[Plain-text document sources]
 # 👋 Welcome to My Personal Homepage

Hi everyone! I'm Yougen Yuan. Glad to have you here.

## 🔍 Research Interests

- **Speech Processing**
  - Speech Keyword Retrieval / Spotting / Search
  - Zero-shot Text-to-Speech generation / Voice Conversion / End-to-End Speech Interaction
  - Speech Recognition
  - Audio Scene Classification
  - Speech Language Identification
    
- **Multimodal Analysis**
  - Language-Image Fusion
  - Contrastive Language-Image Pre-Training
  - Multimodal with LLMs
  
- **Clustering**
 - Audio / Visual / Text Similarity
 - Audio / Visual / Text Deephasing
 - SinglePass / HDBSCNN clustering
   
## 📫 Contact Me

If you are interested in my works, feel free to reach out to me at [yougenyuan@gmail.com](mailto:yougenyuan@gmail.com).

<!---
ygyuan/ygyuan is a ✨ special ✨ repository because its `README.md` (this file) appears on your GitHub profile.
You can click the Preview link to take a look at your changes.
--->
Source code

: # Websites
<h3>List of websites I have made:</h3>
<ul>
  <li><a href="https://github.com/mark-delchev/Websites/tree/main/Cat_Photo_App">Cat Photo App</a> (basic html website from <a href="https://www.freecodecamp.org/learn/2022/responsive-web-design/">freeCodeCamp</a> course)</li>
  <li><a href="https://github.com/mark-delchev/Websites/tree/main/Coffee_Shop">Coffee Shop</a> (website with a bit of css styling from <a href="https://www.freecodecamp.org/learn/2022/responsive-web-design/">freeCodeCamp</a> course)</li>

■ Task details ■
From beginning to end, the data must be duplicated exactly.

■ Expected answer ■
 # 👋 Welcome to My Personal Homepage

Hi everyone! I'm Yougen Yuan. Glad to have you here.

## 🔍 Research Interests

- **Speech Processing**
  - Speech Keyword Retrieval / Spotting / Search
  - Zero-shot Text-to-Speech generation / Voice Conversion / End-to-End Speech Interaction
  - Speech Recognition
  - Audio Scene Classification
  - Speech Language Identification
    
- **Multimodal Analysis**
  - Language-Image Fusion
  - Contrastive Language-Image Pre-Training
  - Multimodal with LLMs
  
- **Clustering**
 - Audio / Visual / Text Similarity
 - Audio / Visual / Text Deephasing
 - SinglePass / HDBSCNN clustering
   
## 📫 Contact Me

If you are interested in my works, feel free to reach out to me at [yougenyuan@gmail.com](mailto:yougenyuan@gmail.com).

<!---
ygyuan/ygyuan is a ✨ special ✨ repository because its `README.md` (this file) appears on your GitHub profile.
You can click the Preview link to take a look at your changes.
--->
Source code

: # Websites
<h3>List of websites I have made:</h3>
<ul>
  <li><a href="https://github.com/mark-delchev/Websites/tree/main/Cat_Photo_App">Cat Photo App</a> (basic html website from <a href="https://www.freecodecamp.org/learn/2022/responsive-web-design/">freeCodeCamp</a> course)</li>
  <li><a href="https://github.com/mark-delchev/Websites/tree/main/Coffee_Shop">Coffee Shop</a> (website with a bit of css styling from <a href="https://www.freecodecamp.org/learn/2022/responsive-web-design/">freeCodeCamp</a> course)</li>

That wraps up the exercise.